Exercise aim:
Would you write out the listing verbatim and skip every picture in it?

Available data:
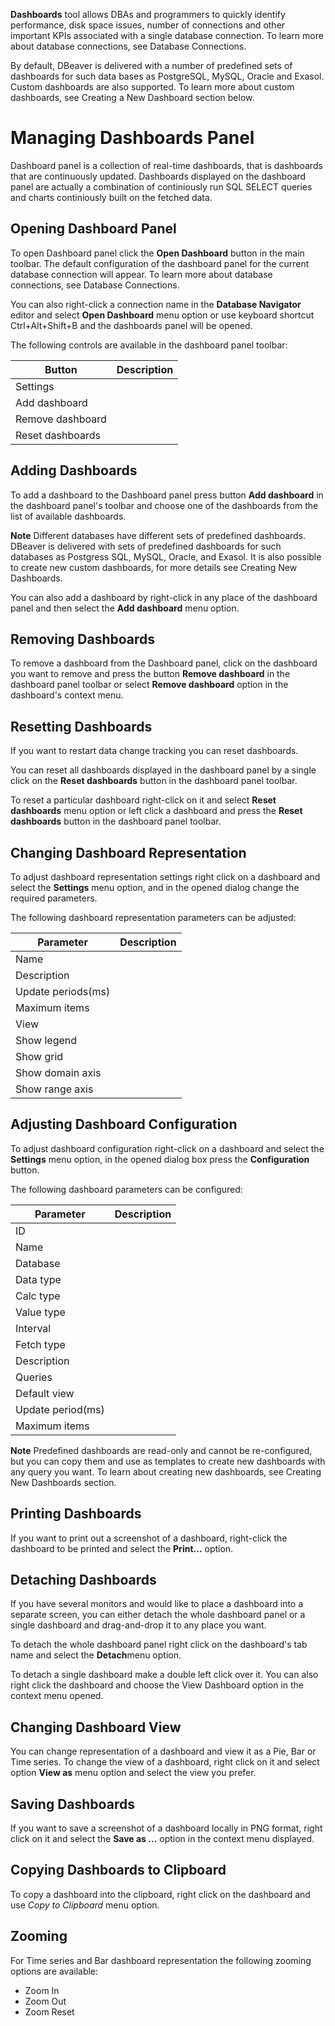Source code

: **Dashboards** tool allows DBAs and programmers to quickly identify performance, disk space issues, number of connections and other important KPIs associated with a single database connection. To learn more about database connections, see Database Connections. 

By default, DBeaver is delivered with a number of predefined sets of dashboards for such data bases as PostgreSQL, MySQL, Oracle and Exasol. Custom dashboards are also supported. To learn more about custom dashboards, see Creating a New Dashboard section below.

# Managing Dashboards Panel

Dashboard panel is a collection of real-time dashboards, that is dashboards that are continuously updated. 
Dashboards displayed on the dashboard panel are actually a combination of continiously run SQL SELECT queries and charts continiously built on the fetched data.

## Opening Dashboard Panel

To open Dashboard panel click the **Open Dashboard** button  in the main toolbar. The default configuration of the dashboard panel for the current database connection will appear. To learn more about database connections, see Database Connections.

You can also right-click a connection name in the **Database Navigator** editor and select **Open Dashboard** menu option or use keyboard shortcut Ctrl+Alt+Shift+B and the dashboards panel will be opened. 

The following controls are available in the dashboard panel toolbar:

Button| Description
----|-----
Settings|
Add dashboard|
Remove dashboard|
Reset dashboards|

## Adding Dashboards 

To add a dashboard to the Dashboard panel press button **Add dashboard** in the dashboard panel's toolbar and choose one of the dashboards from the list of available dashboards. 

**Note** Different databases have different sets of predefined dashboards. DBeaver is delivered with sets of predefined dashboards for such databases as Postgress SQL, MySQL, Oracle, and Exasol. It is also possible to create new custom dashboards, for more details see Creating New Dashboards.

You can also add a dashboard by right-click in any place of the dashboard panel and then select the **Add dashboard** menu option.

## Removing Dashboards

To remove a dashboard from the Dashboard panel, click on the dashboard you want to remove and press the button **Remove dashboard** in the dashboard panel toolbar  or select **Remove dashboard** option in the dashboard's context menu.

## Resetting Dashboards

If you want to restart data change tracking you can reset dashboards.

You can reset all dashboards displayed in the dashboard panel by a single click on the **Reset dashboards** button in the dashboard panel toolbar.

To reset a particular dashboard right-click on it and select **Reset dashboards** menu option or left click a dashboard and press the **Reset dashboards** button in the dashboard panel toolbar.

## Changing Dashboard Representation

To adjust dashboard representation settings right click on a dashboard and select the **Settings** menu option, and in the opened dialog change the required parameters. 

The following dashboard representation parameters can be adjusted:

Parameter|Description
----|-----
Name|
Description|
Update periods(ms)|
Maximum items|
View|
Show legend|
Show grid|
Show domain axis|
Show range axis|

## Adjusting Dashboard Configuration

To adjust dashboard configuration right-click on a dashboard and select the **Settings** menu option, in the opened dialog box press the **Configuration** button. 

The following dashboard parameters can be configured:

Parameter|Description
----|-----
ID|
Name|
Database|
Data type|
Calc type|
Value type|
Interval|
Fetch type|
Description|
Queries|
Default view|
Update period(ms)|
Maximum items|

**Note** Predefined dashboards are read-only and cannot be re-configured, but you can copy them and use as templates to create new dashboards with any query you want. To learn about creating new dashboards, see Creating New Dashboards section. 

## Printing Dashboards

If you want to print out a screenshot of a dashboard, right-click the dashboard to be printed and select the **Print…** option.

## Detaching Dashboards 

If you have several monitors and would like to place a dashboard into a separate screen, you can either detach the whole dashboard panel or a single dashboard and drag-and-drop it to any place you want.

To detach the whole dashboard panel right click on the dashboard's tab name and select the **Detach**menu option.

To detach a single dashboard make a double left click over it. You can also right click the dashboard and choose the View Dashboard option in the context menu opened.

## Changing Dashboard View

You can change representation of a dashboard and view it as a Pie, Bar or Time series. To change the view of a dashboard, right click on it and select option **View as** menu option and select the view you prefer.

## Saving Dashboards

If you want to save a screenshot of a dashboard locally in PNG format, right click on it and select the **Save as ...** option in the context menu displayed. 
                                                                                                                                                                                                                          
## Copying Dashboards to Clipboard 

To copy a dashboard into the clipboard, right click on the dashboard and use *Copy to Clipboard* menu option.

## Zooming 

For Time series and Bar dashboard representation the following zooming options are available:

* Zoom In
* Zoom Out
* Zoom Reset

Completed exercise:
Source code

: **Dashboards** tool allows DBAs and programmers to quickly identify performance, disk space issues, number of connections and other important KPIs associated with a single database connection. To learn more about database connections, see Database Connections. 

By default, DBeaver is delivered with a number of predefined sets of dashboards for such data bases as PostgreSQL, MySQL, Oracle and Exasol. Custom dashboards are also supported. To learn more about custom dashboards, see Creating a New Dashboard section below.

# Managing Dashboards Panel

Dashboard panel is a collection of real-time dashboards, that is dashboards that are continuously updated. 
Dashboards displayed on the dashboard panel are actually a combination of continiously run SQL SELECT queries and charts continiously built on the fetched data.

## Opening Dashboard Panel

To open Dashboard panel click the **Open Dashboard** button  in the main toolbar. The default configuration of the dashboard panel for the current database connection will appear. To learn more about database connections, see Database Connections.

You can also right-click a connection name in the **Database Navigator** editor and select **Open Dashboard** menu option or use keyboard shortcut Ctrl+Alt+Shift+B and the dashboards panel will be opened. 

The following controls are available in the dashboard panel toolbar:

Button| Description
----|-----
Settings|
Add dashboard|
Remove dashboard|
Reset dashboards|

## Adding Dashboards 

To add a dashboard to the Dashboard panel press button **Add dashboard** in the dashboard panel's toolbar and choose one of the dashboards from the list of available dashboards. 

**Note** Different databases have different sets of predefined dashboards. DBeaver is delivered with sets of predefined dashboards for such databases as Postgress SQL, MySQL, Oracle, and Exasol. It is also possible to create new custom dashboards, for more details see Creating New Dashboards.

You can also add a dashboard by right-click in any place of the dashboard panel and then select the **Add dashboard** menu option.

## Removing Dashboards

To remove a dashboard from the Dashboard panel, click on the dashboard you want to remove and press the button **Remove dashboard** in the dashboard panel toolbar  or select **Remove dashboard** option in the dashboard's context menu.

## Resetting Dashboards

If you want to restart data change tracking you can reset dashboards.

You can reset all dashboards displayed in the dashboard panel by a single click on the **Reset dashboards** button in the dashboard panel toolbar.

To reset a particular dashboard right-click on it and select **Reset dashboards** menu option or left click a dashboard and press the **Reset dashboards** button in the dashboard panel toolbar.

## Changing Dashboard Representation

To adjust dashboard representation settings right click on a dashboard and select the **Settings** menu option, and in the opened dialog change the required parameters. 

The following dashboard representation parameters can be adjusted:

Parameter|Description
----|-----
Name|
Description|
Update periods(ms)|
Maximum items|
View|
Show legend|
Show grid|
Show domain axis|
Show range axis|

## Adjusting Dashboard Configuration

To adjust dashboard configuration right-click on a dashboard and select the **Settings** menu option, in the opened dialog box press the **Configuration** button. 

The following dashboard parameters can be configured:

Parameter|Description
----|-----
ID|
Name|
Database|
Data type|
Calc type|
Value type|
Interval|
Fetch type|
Description|
Queries|
Default view|
Update period(ms)|
Maximum items|

**Note** Predefined dashboards are read-only and cannot be re-configured, but you can copy them and use as templates to create new dashboards with any query you want. To learn about creating new dashboards, see Creating New Dashboards section. 

## Printing Dashboards

If you want to print out a screenshot of a dashboard, right-click the dashboard to be printed and select the **Print…** option.

## Detaching Dashboards 

If you have several monitors and would like to place a dashboard into a separate screen, you can either detach the whole dashboard panel or a single dashboard and drag-and-drop it to any place you want.

To detach the whole dashboard panel right click on the dashboard's tab name and select the **Detach**menu option.

To detach a single dashboard make a double left click over it. You can also right click the dashboard and choose the View Dashboard option in the context menu opened.

## Changing Dashboard View

You can change representation of a dashboard and view it as a Pie, Bar or Time series. To change the view of a dashboard, right click on it and select option **View as** menu option and select the view you prefer.

## Saving Dashboards

If you want to save a screenshot of a dashboard locally in PNG format, right click on it and select the **Save as ...** option in the context menu displayed. 
                                                                                                                                                                                                                          
## Copying Dashboards to Clipboard 

To copy a dashboard into the clipboard, right click on the dashboard and use *Copy to Clipboard* menu option.

## Zooming 

For Time series and Bar dashboard representation the following zooming options are available:

* Zoom In
* Zoom Out
* Zoom Reset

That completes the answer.